Assignment: Of the entries below, restate word for word only the section that runs from the line with "The rest of" to the line with "#### column ####", counting both ends.

Data for the task:

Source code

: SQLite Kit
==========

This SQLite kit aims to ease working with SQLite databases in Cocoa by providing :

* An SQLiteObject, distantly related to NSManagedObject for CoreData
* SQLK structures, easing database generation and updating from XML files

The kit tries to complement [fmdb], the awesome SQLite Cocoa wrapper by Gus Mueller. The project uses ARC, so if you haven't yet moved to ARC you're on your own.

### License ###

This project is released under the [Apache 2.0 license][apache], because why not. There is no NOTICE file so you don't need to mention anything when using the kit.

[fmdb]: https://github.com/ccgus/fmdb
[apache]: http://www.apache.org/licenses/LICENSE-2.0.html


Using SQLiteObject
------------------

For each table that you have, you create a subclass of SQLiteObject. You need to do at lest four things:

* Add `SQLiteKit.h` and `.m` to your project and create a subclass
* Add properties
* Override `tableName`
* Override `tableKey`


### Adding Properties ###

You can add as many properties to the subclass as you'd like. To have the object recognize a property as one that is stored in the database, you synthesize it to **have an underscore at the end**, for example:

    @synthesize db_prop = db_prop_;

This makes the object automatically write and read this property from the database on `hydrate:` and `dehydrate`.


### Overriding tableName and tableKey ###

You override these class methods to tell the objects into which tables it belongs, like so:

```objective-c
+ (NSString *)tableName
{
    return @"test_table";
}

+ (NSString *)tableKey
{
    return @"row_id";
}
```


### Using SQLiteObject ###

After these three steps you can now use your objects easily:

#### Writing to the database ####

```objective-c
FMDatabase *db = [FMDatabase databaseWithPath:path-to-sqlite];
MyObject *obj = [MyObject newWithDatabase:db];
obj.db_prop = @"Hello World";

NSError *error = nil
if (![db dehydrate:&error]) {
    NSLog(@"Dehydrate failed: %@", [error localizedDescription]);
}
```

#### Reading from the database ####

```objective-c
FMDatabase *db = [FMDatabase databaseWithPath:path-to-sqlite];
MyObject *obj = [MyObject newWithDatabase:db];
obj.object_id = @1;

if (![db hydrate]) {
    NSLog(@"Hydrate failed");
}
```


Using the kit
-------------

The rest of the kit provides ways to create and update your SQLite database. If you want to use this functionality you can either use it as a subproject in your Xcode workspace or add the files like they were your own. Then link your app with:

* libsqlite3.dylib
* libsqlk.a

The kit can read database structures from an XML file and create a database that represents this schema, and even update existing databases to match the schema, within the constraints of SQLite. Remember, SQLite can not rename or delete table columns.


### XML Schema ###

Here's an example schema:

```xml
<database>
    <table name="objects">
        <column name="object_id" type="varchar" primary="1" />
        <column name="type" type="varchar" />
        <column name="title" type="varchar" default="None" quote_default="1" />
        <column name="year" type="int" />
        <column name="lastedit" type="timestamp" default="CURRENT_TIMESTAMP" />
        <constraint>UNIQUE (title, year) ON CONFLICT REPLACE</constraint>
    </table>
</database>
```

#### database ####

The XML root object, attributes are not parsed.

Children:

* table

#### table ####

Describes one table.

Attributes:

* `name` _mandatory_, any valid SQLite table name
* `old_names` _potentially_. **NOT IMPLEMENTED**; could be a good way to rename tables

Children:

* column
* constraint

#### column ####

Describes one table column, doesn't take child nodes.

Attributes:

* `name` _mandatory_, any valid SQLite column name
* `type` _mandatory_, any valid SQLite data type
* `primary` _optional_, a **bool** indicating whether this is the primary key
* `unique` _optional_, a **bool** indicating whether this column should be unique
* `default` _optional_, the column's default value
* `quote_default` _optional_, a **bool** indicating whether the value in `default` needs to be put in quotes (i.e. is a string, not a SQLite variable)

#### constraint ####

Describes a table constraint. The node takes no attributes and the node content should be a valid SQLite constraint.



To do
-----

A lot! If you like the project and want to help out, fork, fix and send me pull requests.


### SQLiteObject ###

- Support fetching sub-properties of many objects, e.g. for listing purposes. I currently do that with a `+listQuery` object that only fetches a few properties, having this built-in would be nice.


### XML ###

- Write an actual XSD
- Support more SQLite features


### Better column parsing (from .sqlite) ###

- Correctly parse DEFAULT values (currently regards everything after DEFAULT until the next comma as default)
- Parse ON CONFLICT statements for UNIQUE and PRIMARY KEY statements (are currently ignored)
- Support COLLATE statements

Reply to the exercise:
The rest of the kit provides ways to create and update your SQLite database. If you want to use this functionality you can either use it as a subproject in your Xcode workspace or add the files like they were your own. Then link your app with:

* libsqlite3.dylib
* libsqlk.a

The kit can read database structures from an XML file and create a database that represents this schema, and even update existing databases to match the schema, within the constraints of SQLite. Remember, SQLite can not rename or delete table columns.


### XML Schema ###

Here's an example schema:

```xml
<database>
    <table name="objects">
        <column name="object_id" type="varchar" primary="1" />
        <column name="type" type="varchar" />
        <column name="title" type="varchar" default="None" quote_default="1" />
        <column name="year" type="int" />
        <column name="lastedit" type="timestamp" default="CURRENT_TIMESTAMP" />
        <constraint>UNIQUE (title, year) ON CONFLICT REPLACE</constraint>
    </table>
</database>
```

#### database ####

The XML root object, attributes are not parsed.

Children:

* table

#### table ####

Describes one table.

Attributes:

* `name` _mandatory_, any valid SQLite table name
* `old_names` _potentially_. **NOT IMPLEMENTED**; could be a good way to rename tables

Children:

* column
* constraint

#### column ####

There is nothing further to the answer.